TASK DATA START
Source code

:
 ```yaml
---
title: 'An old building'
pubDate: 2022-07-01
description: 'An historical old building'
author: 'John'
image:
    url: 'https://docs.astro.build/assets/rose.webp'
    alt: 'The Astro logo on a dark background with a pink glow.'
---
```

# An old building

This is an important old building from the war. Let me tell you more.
TASK DATA END
YOUR GOAL
A word-for-word copy of the full listing is required.

ANSWER TO THIS EXERCISE
Source code

:
 ```yaml
---
title: 'An old building'
pubDate: 2022-07-01
description: 'An historical old building'
author: 'John'
image:
    url: 'https://docs.astro.build/assets/rose.webp'
    alt: 'The Astro logo on a dark background with a pink glow.'
---
```

# An old building

This is an important old building from the war. Let me tell you more.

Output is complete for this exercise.